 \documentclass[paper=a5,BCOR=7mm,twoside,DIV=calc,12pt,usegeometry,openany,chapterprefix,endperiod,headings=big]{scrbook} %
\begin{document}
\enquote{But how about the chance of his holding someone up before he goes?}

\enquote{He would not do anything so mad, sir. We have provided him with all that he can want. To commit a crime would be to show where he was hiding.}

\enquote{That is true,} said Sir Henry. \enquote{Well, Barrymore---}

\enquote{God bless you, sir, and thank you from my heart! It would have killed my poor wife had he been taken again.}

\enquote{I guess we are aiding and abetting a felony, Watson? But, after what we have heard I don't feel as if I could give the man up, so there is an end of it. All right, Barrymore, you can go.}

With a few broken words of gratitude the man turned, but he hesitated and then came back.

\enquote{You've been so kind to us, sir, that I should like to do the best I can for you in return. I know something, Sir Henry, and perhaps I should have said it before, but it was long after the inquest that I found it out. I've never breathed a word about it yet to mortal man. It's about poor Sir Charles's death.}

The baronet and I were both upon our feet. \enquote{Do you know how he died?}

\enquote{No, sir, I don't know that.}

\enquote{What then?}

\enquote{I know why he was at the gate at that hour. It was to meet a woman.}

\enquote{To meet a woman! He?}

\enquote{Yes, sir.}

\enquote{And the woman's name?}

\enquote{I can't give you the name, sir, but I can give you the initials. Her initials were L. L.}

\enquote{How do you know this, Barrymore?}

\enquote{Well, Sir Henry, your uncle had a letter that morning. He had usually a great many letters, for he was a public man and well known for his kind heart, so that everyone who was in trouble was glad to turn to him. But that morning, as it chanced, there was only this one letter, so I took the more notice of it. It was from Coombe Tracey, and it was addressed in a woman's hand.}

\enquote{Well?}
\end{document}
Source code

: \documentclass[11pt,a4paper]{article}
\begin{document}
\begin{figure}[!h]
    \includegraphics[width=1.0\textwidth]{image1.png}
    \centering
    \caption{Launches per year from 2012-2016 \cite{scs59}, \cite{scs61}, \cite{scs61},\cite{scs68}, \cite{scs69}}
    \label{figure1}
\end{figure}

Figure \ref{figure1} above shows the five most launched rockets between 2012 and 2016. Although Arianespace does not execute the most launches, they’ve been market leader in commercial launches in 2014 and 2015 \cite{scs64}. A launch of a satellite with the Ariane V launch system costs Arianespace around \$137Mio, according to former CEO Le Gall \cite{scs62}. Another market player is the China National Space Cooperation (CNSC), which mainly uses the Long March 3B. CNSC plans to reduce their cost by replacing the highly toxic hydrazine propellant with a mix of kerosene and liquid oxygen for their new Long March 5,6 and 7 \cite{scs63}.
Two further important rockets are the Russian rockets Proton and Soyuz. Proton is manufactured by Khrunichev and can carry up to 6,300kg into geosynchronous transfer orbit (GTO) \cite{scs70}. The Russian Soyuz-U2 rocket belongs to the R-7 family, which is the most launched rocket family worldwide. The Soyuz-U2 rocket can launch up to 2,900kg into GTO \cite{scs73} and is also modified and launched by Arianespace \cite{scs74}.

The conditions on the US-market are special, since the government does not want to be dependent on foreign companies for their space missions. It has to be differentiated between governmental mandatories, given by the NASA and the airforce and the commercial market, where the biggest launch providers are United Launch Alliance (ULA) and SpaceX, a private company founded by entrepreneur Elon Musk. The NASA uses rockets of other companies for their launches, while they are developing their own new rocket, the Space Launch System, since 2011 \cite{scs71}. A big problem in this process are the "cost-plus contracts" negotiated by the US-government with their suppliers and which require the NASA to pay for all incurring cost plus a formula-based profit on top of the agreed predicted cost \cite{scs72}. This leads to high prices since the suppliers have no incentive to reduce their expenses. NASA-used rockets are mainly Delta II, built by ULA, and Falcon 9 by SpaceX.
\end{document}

= = = =

## [YOUR INSTRUCTIONS]
All of the records must be repeated exactly.

## [RESULT OF THIS TASK]
 \documentclass[paper=a5,BCOR=7mm,twoside,DIV=calc,12pt,usegeometry,openany,chapterprefix,endperiod,headings=big]{scrbook} %
\begin{document}
\enquote{But how about the chance of his holding someone up before he goes?}

\enquote{He would not do anything so mad, sir. We have provided him with all that he can want. To commit a crime would be to show where he was hiding.}

\enquote{That is true,} said Sir Henry. \enquote{Well, Barrymore---}

\enquote{God bless you, sir, and thank you from my heart! It would have killed my poor wife had he been taken again.}

\enquote{I guess we are aiding and abetting a felony, Watson? But, after what we have heard I don't feel as if I could give the man up, so there is an end of it. All right, Barrymore, you can go.}

With a few broken words of gratitude the man turned, but he hesitated and then came back.

\enquote{You've been so kind to us, sir, that I should like to do the best I can for you in return. I know something, Sir Henry, and perhaps I should have said it before, but it was long after the inquest that I found it out. I've never breathed a word about it yet to mortal man. It's about poor Sir Charles's death.}

The baronet and I were both upon our feet. \enquote{Do you know how he died?}

\enquote{No, sir, I don't know that.}

\enquote{What then?}

\enquote{I know why he was at the gate at that hour. It was to meet a woman.}

\enquote{To meet a woman! He?}

\enquote{Yes, sir.}

\enquote{And the woman's name?}

\enquote{I can't give you the name, sir, but I can give you the initials. Her initials were L. L.}

\enquote{How do you know this, Barrymore?}

\enquote{Well, Sir Henry, your uncle had a letter that morning. He had usually a great many letters, for he was a public man and well known for his kind heart, so that everyone who was in trouble was glad to turn to him. But that morning, as it chanced, there was only this one letter, so I took the more notice of it. It was from Coombe Tracey, and it was addressed in a woman's hand.}

\enquote{Well?}
\end{document}
Source code

: \documentclass[11pt,a4paper]{article}
\begin{document}
\begin{figure}[!h]
    \includegraphics[width=1.0\textwidth]{image1.png}
    \centering
    \caption{Launches per year from 2012-2016 \cite{scs59}, \cite{scs61}, \cite{scs61},\cite{scs68}, \cite{scs69}}
    \label{figure1}
\end{figure}

Figure \ref{figure1} above shows the five most launched rockets between 2012 and 2016. Although Arianespace does not execute the most launches, they’ve been market leader in commercial launches in 2014 and 2015 \cite{scs64}. A launch of a satellite with the Ariane V launch system costs Arianespace around \$137Mio, according to former CEO Le Gall \cite{scs62}. Another market player is the China National Space Cooperation (CNSC), which mainly uses the Long March 3B. CNSC plans to reduce their cost by replacing the highly toxic hydrazine propellant with a mix of kerosene and liquid oxygen for their new Long March 5,6 and 7 \cite{scs63}.
Two further important rockets are the Russian rockets Proton and Soyuz. Proton is manufactured by Khrunichev and can carry up to 6,300kg into geosynchronous transfer orbit (GTO) \cite{scs70}. The Russian Soyuz-U2 rocket belongs to the R-7 family, which is the most launched rocket family worldwide. The Soyuz-U2 rocket can launch up to 2,900kg into GTO \cite{scs73} and is also modified and launched by Arianespace \cite{scs74}.

The conditions on the US-market are special, since the government does not want to be dependent on foreign companies for their space missions. It has to be differentiated between governmental mandatories, given by the NASA and the airforce and the commercial market, where the biggest launch providers are United Launch Alliance (ULA) and SpaceX, a private company founded by entrepreneur Elon Musk. The NASA uses rockets of other companies for their launches, while they are developing their own new rocket, the Space Launch System, since 2011 \cite{scs71}. A big problem in this process are the "cost-plus contracts" negotiated by the US-government with their suppliers and which require the NASA to pay for all incurring cost plus a formula-based profit on top of the agreed predicted cost \cite{scs72}. This leads to high prices since the suppliers have no incentive to reduce their expenses. NASA-used rockets are mainly Delta II, built by ULA, and Falcon 9 by SpaceX.
\end{document}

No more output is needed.